In the world of hospital information technology, automated care planning is as under-appreciated and Computerized Physician Order Entry is over-hyped. Typically care planning software was used outside of the care process to produce documentation for Joint Commission (JCAHO) surveys. This is not the promise of good care planning software.
The care plan should be the plan produced by all disciplines, and led by the physician, that defines the goals of the patient stay and ensures that all of the key interventions take place at the optimal time in order to achieve those goals as quickly as possible (shortest length of stay) with the least amount of resources (lowest cost). The care plan is the hospital’s assembly line. I believe it is the most important element of nursing informatics.
Focusing on medication process automation and Computerized Physician Order Entry (CPOE), to the exclusion of good care planning automation, is like a car company that wants to build really good tires and engines, but does not have a way to build a car in a timely, defect-free manner.
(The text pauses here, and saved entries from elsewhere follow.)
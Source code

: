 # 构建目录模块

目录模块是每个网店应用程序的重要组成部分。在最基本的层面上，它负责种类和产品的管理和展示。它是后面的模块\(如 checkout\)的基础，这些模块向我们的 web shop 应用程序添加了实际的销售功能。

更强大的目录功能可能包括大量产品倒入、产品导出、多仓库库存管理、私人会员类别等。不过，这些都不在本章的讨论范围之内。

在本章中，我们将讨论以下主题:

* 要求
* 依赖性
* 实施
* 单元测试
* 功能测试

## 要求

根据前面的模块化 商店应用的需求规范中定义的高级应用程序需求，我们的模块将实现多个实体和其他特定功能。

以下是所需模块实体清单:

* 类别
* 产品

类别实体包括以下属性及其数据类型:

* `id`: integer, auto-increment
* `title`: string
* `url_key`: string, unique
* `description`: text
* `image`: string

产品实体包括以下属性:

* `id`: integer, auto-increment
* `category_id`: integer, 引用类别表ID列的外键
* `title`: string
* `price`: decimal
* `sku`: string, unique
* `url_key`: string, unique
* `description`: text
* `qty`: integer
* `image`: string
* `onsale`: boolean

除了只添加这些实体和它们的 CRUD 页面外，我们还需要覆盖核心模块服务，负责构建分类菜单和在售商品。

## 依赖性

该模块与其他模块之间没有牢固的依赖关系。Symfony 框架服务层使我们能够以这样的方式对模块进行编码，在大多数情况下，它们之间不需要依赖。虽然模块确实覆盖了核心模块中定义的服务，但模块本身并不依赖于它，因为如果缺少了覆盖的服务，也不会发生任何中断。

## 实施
I believe nurses, no – all care givers, need a single dashboard where they can see every intervention (including administering post-operative antibiotics, ambulating patients, assessing skin, patient education, etc,). That dashboard can function as the caregivers worklist presenting the tasks to be completed in the most efficient sequence by the most appropriate member of the care team
Additionally, all of the care plans could be monitored centrally to identify key interventions that have been missed (think population management for inpatients). This would allow interventions of key quality indicators before it is too late, as opposed to the status quo where the quality indicators are available 6 weeks after the patient is discharged and coded.
Why isn’t care planning an element of meaningful use? In my opinion, It holds more promise to manage cost and achieve outcomes than CPOE.